Ad aprire la serata i più piccoli, con un lavoro impostato sulla riscoperta di fantasia e creatività. Sul palco erano in tre ma il lavoro è cominciato «con una ventina di ragazzi di quarta e quinta elementare – racconta Ivana Zimbaro che ha diretto il laboratorio – Personalità diverse rispetto a quelle con cui sono abituata a lavorare a Messina – sottolinea Ivana prima dello spettacolo – Con più voglia di mettersi in gioco, di raccontare, senza il timore della “brutta figura”».
Racconti di guerra, consuetudini di vita vissuta, le tradizioni, le filastrocche, canzoni e preghiere, e le esperienze più intime e personali vissute dagli anziani di Pagliara, Rocchenere e Locadi, nel secondo saggio della serata, costruito in compagnia di quattordici, entusiasti, attori per una notte, da Tino Caspanello con la collaborazione di Annamaria Raccuja, Martina Morabito, Vincenza Di Vita e Mario Ferrara, allievi di scrittura di Officina Performativa. Microstorie che s’intrecciano con le macrostorie d’Italia, come la strage delle Fosse Ardeatine. Il tutto in un pastiche linguistico che mescola siciliano, il dialetto della Valle del Dinarini, l’italiano e recupera il grande patrimonio dell’oralità degli anziani.

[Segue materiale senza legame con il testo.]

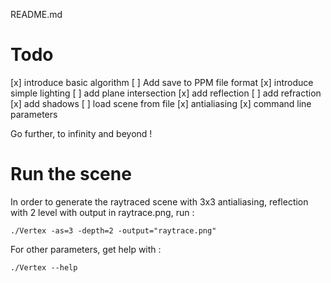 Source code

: README.md

# Todo

 [x] introduce basic algorithm
 [ ] Add save to PPM file format
 [x] introduce simple lighting
 [ ] add plane intersection
 [x] add reflection
 [ ] add refraction
 [x] add shadows
 [ ] load scene from file
 [x] antialiasing
 [x] command line parameters


Go further, to infinity and beyond !

# Run the scene

In order to generate the raytraced scene with 3x3 antialiasing, reflection with 2 level with output in raytrace.png, run :

    ./Vertex -as=3 -depth=2 -output="raytrace.png"

For other parameters, get help with :

    ./Vertex --help 

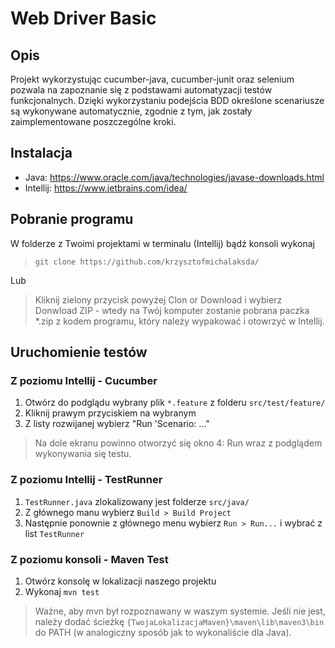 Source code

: # Web Driver Basic
## Opis
Projekt wykorzystując cucumber-java, cucumber-junit oraz selenium pozwala na zapoznanie się z podstawami automatyzacji testów funkcjonalnych.
Dzięki wykorzystaniu podejścia BDD określone scenariusze są wykonywane automatycznie, zgodnie z tym, jak zostały zaimplementowane poszczególne kroki.
## Instalacja
- Java: https://www.oracle.com/java/technologies/javase-downloads.html
- Intellij: https://www.jetbrains.com/idea/

## Pobranie programu
W folderze z Twoimi projektami w terminalu (Intellij) bądź konsoli wykonaj
>`git clone https://github.com/krzysztofmichalaksda/`

Lub
>Kliknij zielony przycisk powyżej Clon or Download i wybierz Donwload ZIP - wtedy na Twój komputer zostanie pobrana paczka *.zip z kodem programu, który należy wypakować i otowrzyć w Intellij.

## Uruchomienie testów
### Z poziomu Intellij - Cucumber
1. Otwórz do podglądu wybrany plik `*.feature` z folderu `src/test/feature/`
2. Kliknij prawym przyciskiem na wybranym
3. Z listy rozwijanej wybierz "Run 'Scenario: ..."
> Na dole ekranu powinno otworzyć się okno 4: Run wraz z podglądem wykonywania się testu.
### Z poziomu Intellij - TestRunner
1. `TestRunner.java` zlokalizowany jest folderze `src/java/`
2. Z głównego manu wybierz `Build > Build Project`
3. Następnie ponownie z głównego menu wybierz `Run > Run...` i wybrać z list `TestRunner`
### Z poziomu konsoli - Maven Test
1. Otwórz konsolę w lokalizacji naszego projektu
2. Wykonaj `mvn test`
> Ważne, aby mvn był rozpoznawany w waszym systemie. Jeśli nie jest, należy dodać ścieżkę `{TwojaLokalizacjaMaven}\maven\lib\maven3\bin` do PATH (w analogiczny sposób jak to wykonaliście dla Java).
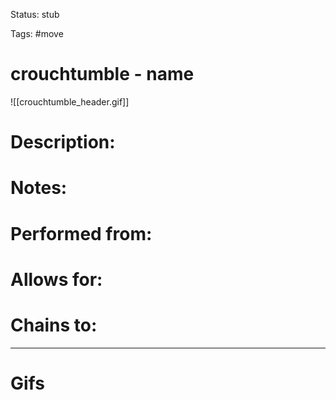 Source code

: Status: stub

Tags: #move

# crouchtumble - name
![[crouchtumble_header.gif]]
# Description:


# Notes:


# Performed from:


# Allows for:


# Chains to:


___
# Gifs
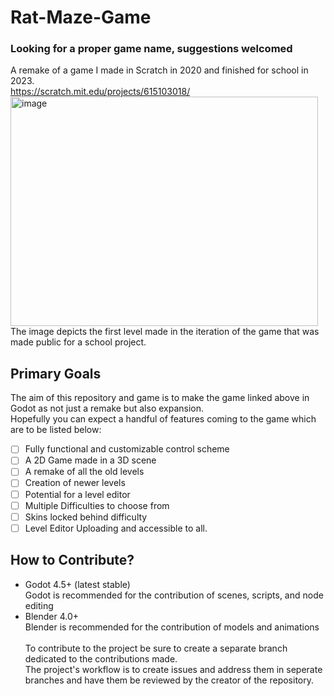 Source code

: # Rat-Maze-Game
### Looking for a proper game name, suggestions welcomed
A remake of a game I made in Scratch in 2020 and finished for school in 2023. <br>
https://scratch.mit.edu/projects/615103018/ <br>
<img width="492" height="367" alt="image" src="https://github.com/user-attachments/assets/dbfbd54b-df31-4a84-9d51-186aafc4c250" />
<br>
The image depicts the first level made in the iteration of the game that was made public for a school project.
## Primary Goals
The aim of this repository and game is to make the game linked above in Godot as not just a remake but also expansion.<br>
Hopefully you can expect a handful of features coming to the game which are to be listed below: <br>
- [ ] Fully functional and customizable control scheme
- [ ] A 2D Game made in a 3D scene
- [ ] A remake of all the old levels
- [ ] Creation of newer levels
- [ ] Potential for a level editor
- [ ] Multiple Difficulties to choose from
- [ ] Skins locked behind difficulty
- [ ] Level Editor Uploading and accessible to all.
## How to Contribute?
- Godot 4.5+ (latest stable) <br>
    Godot is recommended for the contribution of scenes, scripts, and node editing
- Blender 4.0+ <br>
    Blender is recommended for the contribution of models and animations 
<br><br>
To contribute to the project be sure to create a separate branch dedicated to the contributions made. <br>
The project's workflow is to create issues and address them in seperate branches and have them be reviewed by the creator of the repository.<br>
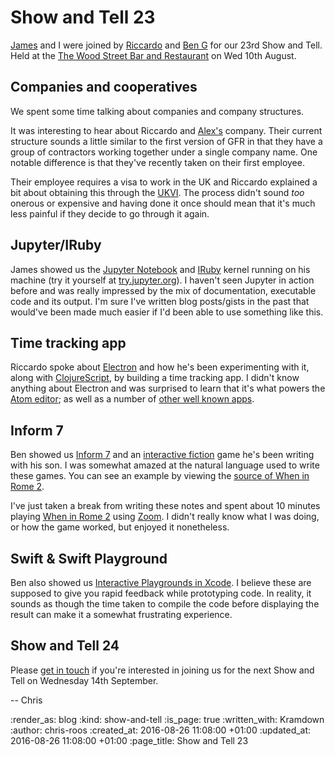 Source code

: Show and Tell 23
================

[James][james-mead] and I were joined by [Riccardo][riccardo-cambiassi] and [Ben G][ben-griffiths] for our 23rd Show and Tell. Held at the [The Wood Street Bar and Restaurant][wood-street-bar-and-restaurant] on Wed 10th August.


## Companies and cooperatives

We spent some time talking about companies and company structures.

It was interesting to hear about Riccardo and [Alex's][alex-stubbs] company. Their current structure sounds a little similar to the first version of GFR in that they have a group of contractors working together under a single company name. One notable difference is that they've recently taken on their first employee.

Their employee requires a visa to work in the UK and Riccardo explained a bit about obtaining this through the [UKVI][ukvi]. The process didn't sound _too_ onerous or expensive and having done it once should mean that it's much less painful if they decide to go through it again.


## Jupyter/IRuby

James showed us the [Jupyter Notebook][jupyter] and [IRuby][iruby] kernel running on his machine (try it yourself at [try.jupyter.org][try-jupyter]). I haven't seen Jupyter in action before and was really impressed by the mix of documentation, executable code and its output. I'm sure I've written blog posts/gists in the past that would've been made much easier if I'd been able to use something like this.


## Time tracking app

Riccardo spoke about [Electron][electron] and how he's been experimenting with it, along with [ClojureScript][clojurescript], by building a time tracking app. I didn't know anything about Electron and was surprised to learn that it's what powers the [Atom editor][atom-io]; as well as a number of [other well known apps][electron-apps].


## Inform 7

Ben showed us [Inform 7][inform-7] and an [interactive fiction][interactive-fiction] game he's been writing with his son. I was somewhat amazed at the natural language used to write these games. You can see an example by viewing the [source of When in Rome 2][when-in-rome-2-source].

I've just taken a break from writing these notes and spent about 10 minutes playing [When in Rome 2][when-in-rome-2] using [Zoom][zoom]. I didn't really know what I was doing, or how the game worked, but enjoyed it nonetheless.


## Swift & Swift Playground

Ben also showed us [Interactive Playgrounds in Xcode][xcode-interactive-playgrounds]. I believe these are supposed to give you rapid feedback while prototyping code. In reality, it sounds as though the time taken to compile the code before displaying the result can make it a somewhat frustrating experience.


## Show and Tell 24

Please [get in touch][contact] if you're interested in joining us for the next Show and Tell on Wednesday 14th September.

-- Chris


[alex-stubbs]: https://twitter.com/alexstubbs/
[atom-io]: https://atom.io/
[ben-griffiths]: https://twitter.com/beng
[clojurescript]: https://github.com/clojure/clojurescript
[contact]: /contact
[electron]: http://electron.atom.io/
[electron-apps]: http://electron.atom.io/apps/
[inform-7]: http://inform7.com/
[interactive-fiction]: https://en.wikipedia.org/wiki/Interactive_fiction
[iruby]: https://github.com/SciRuby/iruby
[james-mead]: /james-mead
[jupyter]: http://jupyter.org/
[riccardo-cambiassi]: https://github.com/bru
[try-jupyter]: https://try.jupyter.org/
[ukvi]: https://www.gov.uk/government/organisations/uk-visas-and-immigration
[when-in-rome-2]: http://inform7.com/learn/eg/wir2/index.html
[when-in-rome-2-source]: http://inform7.com/learn/eg/wir2/source.html
[wood-street-bar-and-restaurant]: http://www.woodstreetbar.co.uk/
[xcode-interactive-playgrounds]: https://developer.apple.com/swift/blog/?id=35
[zoom]: http://www.logicalshift.co.uk/unix/zoom/

:render_as: blog
:kind: show-and-tell
:is_page: true
:written_with: Kramdown
:author: chris-roos
:created_at: 2016-08-26 11:08:00 +01:00
:updated_at: 2016-08-26 11:08:00 +01:00
:page_title: Show and Tell 23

In chiusura, il laboratorio teatrale rivolto ai giovani. Cinque ragazzi tra i 25 e i 35 anni, diretti da Luca Fiorino, hanno deciso di mettersi in gioco e salire sul palco. In scena hanno portato le loro urgenze comunicative, hanno dato corpo e voce alle loro necessità interiori. Hanno scelto di esprimersi con un gesto, una forma, un suono, una frase che sintetizzasse per il pubblico temi quali il precariato, l’incomunicabilità, la condivisione, la libertà sentimentale, esperienze di vita familiare.
Trenta minuti di teatro dell’anima, che ha sopperito all’assenza di professionalità, musiche e luci con racconti dalla vita vera.